I have been using Adobe Acrobat Professional almost daily for over a decade. I use it to convert Word documents which include equations into PDF files since the PDF creator included with Microsoft Word usually does a very poor job converting equations. Normally, the equations are simply omitted from the PDF file by Word. I also use Adobe Acrobat Professional for commenting and otherwise marking up documents, for recognizing text in scanned documents and for creating forms. So, I was very curious about how well an alternative PDF creator which cost a fraction of the price of Acrobat X Professional would work.
PDF Converter Professional of course looks a little different than Acrobat X Professional as one would expect. However, the appearance of both PDF Converter Professional and Acrobat X Professional are customizable and so I am only commenting on the default settings. Some examples of the differences include the toolbars. At first glance, there are default tools on the toolbar for PDF Converter Professional than Acrobat X Professional, but the number of options can be customized. But, initially, it does give Acrobat X Professional a cleaner look, especially since it lacks links to web sites which PDF Creator has which suggest that the user should download various tools. PDF Converter Professional has a built in a search bar for the internet as part of the Find toolbar. The default search engine is Ask Jeeves, but other options are available as well.
One default setting in PDF Converter Professional that I didnt like was that multiple PDF files are shown as tabs within the PDF program, not on the bottom task bar. I would prefer to see the PDF's listed on the task bar since it is easier to then pick the PDF you want to view if you are switching between another program such as Word or Excel and the PDF. However, it can easily be changed in the settings found in preferences so that the tabs are moved to the task bar. PDF Converter Professional has buttons at the bottom of the page to jump between pages. What is nice is that you can also click on buttons to change the view from one page to multiple page up. You can of course do this with Acrobat X Professional as well, but the buttons at the bottom of PDF Converter Professional are nicer.
However, looks aside, the real question is whether the less expensive PDF Converter Professional can perform as well as Acrobat X Professional. To evaluate this, I converted various Word documents into PDF files to see how well each program handled equations, links and various formatting problems. When you install PDF Converter Professional, a tab is added to Word for the PDF creator. The tab includes one button for the creation settings such as what to include in bookmarks in the PDF file, what to include as links and whether metadata should be taken from the Word document for use in the PDF. Clicking on the button to create a PDF file results in a lot of animation in the Word document, but the end result is flawless. I had noted that links should be included and so the PDF file will bring the user to a figure if the figure number in the text is clicked on by the user. Acrobat X Professional also has a tab in word which results in identical PDF files being created. Acrobat X Professional also has a button for setting preferences.
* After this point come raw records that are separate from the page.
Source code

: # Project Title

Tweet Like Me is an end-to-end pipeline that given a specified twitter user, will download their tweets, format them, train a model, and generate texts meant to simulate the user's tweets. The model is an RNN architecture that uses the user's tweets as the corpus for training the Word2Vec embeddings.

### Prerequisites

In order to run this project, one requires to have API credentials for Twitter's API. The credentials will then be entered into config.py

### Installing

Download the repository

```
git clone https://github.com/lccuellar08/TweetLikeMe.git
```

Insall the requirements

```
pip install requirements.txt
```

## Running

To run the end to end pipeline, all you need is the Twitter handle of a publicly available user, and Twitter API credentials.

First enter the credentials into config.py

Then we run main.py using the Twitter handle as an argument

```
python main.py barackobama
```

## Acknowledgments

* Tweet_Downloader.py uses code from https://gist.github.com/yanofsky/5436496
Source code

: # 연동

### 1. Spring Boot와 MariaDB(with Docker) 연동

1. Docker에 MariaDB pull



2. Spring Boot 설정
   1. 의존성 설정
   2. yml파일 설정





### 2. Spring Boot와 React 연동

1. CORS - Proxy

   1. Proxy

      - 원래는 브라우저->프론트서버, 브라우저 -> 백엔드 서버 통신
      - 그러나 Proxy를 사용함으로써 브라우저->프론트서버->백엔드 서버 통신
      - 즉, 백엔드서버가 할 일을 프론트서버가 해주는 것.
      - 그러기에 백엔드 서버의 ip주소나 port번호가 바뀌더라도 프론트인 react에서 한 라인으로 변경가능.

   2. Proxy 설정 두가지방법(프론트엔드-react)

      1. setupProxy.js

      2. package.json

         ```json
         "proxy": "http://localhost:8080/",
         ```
I found the Acrobat X Professional preferences easier to use than those for PC. For example, if you want to secure a PDF document against modifications, it is easy to set the security with 128 bit encryption. The default in PDF Converter Professional is 40 bit encryption. While this can be changed to 128 bit, you need to dig deeper into the advanced settings.
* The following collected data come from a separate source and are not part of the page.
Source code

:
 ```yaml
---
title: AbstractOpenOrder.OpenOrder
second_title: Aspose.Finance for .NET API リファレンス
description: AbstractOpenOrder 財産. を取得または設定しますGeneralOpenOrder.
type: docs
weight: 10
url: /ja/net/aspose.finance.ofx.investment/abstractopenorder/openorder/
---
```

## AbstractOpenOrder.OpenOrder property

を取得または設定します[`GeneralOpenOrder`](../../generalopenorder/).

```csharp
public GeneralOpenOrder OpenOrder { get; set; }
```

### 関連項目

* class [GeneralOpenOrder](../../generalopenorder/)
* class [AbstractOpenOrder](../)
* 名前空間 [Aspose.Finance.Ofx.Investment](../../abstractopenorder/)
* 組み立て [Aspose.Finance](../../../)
Both programs also offer the ability to convert PDF files into Word documents. For PDF Converter Professional, the tab in Word also has an option for opening PDF/XPS documents. I found that PDF Converter Professional did a very good job at creating Word documents. There were limitations, however. Equations, for example could not be converted. Acrobat X Professional can also convert PDF files into Word documents. However, the process is initiated from within Acrobat X Professional rather than as a tab in Word. Neither Acrobat X Professional nor PDF Converter Professional handled equations well. However, PDF Converter Professional did a far better job at converting PDF files into Word documents than Acrobat X Professional did.
I tried marking up the PDF files using the comment tools such as highlighting and inserting notes. I also used the optical character recognition to evaluate how well the programs recognized text. The OCR function of PDF Converter Professional is significantly slower than that of Acrobat X Professional. However, in PDF documents which are a mix of scanned text and readable text, I found that Acrobat X Professional refused to convert the scan to readable text whereas PDF Converter Professional was able to accomplish the conversion. This was certainly a surprise.
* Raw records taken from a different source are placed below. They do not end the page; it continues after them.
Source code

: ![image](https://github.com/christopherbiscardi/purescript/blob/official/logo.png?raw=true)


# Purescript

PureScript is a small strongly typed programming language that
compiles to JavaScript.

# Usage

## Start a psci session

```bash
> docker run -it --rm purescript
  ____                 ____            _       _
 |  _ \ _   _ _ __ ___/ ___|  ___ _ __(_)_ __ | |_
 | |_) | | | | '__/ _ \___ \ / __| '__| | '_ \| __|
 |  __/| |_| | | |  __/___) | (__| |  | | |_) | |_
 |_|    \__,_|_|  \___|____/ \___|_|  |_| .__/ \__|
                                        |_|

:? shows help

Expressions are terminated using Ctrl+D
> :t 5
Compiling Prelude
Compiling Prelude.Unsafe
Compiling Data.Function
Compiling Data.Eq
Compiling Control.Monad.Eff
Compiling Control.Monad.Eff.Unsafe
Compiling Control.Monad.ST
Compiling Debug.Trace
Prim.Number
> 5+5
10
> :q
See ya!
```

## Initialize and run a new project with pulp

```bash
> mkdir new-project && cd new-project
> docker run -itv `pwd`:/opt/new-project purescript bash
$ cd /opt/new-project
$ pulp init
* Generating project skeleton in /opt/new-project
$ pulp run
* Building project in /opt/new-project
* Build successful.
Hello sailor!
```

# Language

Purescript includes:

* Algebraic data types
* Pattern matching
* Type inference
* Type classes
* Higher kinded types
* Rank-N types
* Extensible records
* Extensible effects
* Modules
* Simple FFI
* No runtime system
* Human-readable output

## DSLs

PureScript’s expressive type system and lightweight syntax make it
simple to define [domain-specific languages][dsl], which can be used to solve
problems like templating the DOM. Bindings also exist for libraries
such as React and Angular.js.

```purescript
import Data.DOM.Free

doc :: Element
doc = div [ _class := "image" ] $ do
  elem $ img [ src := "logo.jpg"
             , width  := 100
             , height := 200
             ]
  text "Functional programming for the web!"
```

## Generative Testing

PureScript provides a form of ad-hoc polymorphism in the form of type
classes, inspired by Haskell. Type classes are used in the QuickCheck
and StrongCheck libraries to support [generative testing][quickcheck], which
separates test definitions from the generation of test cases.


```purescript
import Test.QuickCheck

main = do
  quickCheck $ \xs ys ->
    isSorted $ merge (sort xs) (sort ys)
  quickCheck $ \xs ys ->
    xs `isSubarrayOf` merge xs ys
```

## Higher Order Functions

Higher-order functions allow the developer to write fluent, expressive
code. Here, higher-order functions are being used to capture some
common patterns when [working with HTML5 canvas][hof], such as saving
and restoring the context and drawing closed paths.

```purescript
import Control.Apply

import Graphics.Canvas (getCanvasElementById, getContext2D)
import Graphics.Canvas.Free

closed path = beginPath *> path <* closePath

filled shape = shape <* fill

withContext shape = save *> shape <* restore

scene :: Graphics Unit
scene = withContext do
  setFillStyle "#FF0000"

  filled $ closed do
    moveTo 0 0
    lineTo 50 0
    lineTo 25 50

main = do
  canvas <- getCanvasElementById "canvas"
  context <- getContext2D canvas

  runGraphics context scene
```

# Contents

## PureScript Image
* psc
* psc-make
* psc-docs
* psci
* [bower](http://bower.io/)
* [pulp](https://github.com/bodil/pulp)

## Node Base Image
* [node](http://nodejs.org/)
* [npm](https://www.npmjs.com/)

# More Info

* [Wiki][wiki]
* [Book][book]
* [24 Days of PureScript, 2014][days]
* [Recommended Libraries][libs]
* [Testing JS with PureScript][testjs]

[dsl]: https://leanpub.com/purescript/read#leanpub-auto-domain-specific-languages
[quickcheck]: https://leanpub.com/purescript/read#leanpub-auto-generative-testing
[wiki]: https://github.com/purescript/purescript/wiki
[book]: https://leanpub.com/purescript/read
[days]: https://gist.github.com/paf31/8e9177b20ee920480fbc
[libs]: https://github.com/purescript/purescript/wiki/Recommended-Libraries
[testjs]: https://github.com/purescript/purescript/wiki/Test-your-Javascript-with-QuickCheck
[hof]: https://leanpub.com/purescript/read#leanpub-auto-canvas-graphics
What I found in my evaluation was that PDF Converter Professional worked just as well as Acrobat X Professional. I did prefer the way that Acrobat X Professional was laid out for certain tasks. For example, tools and comments can be accessed by clinking on the toolbar buttons on the right side of the screen whereas you have to navigate through the menus at the top of the PC screen. But, I was surprised at how well PDF Converter Professional worked and how similar so many of the functions were to Acrobat X Professional.
Overall, the PDF Converter Professional offers a lower cost alternative to Acrobat X Professional without sacrificing quality. I found some of the controls to be a bit more cumbersome to use than Acrobat X Professional, but alternatively, some of the features of PDF Converter Professional were easier to use than Acrobat X Professional. I was really surprised at how well PDF Converter Professional performed and I wouldn't hesitate to recommend PDF Converter Professional as an alternative to Acrobat X Professional if you are looking for a standalone PDF editor.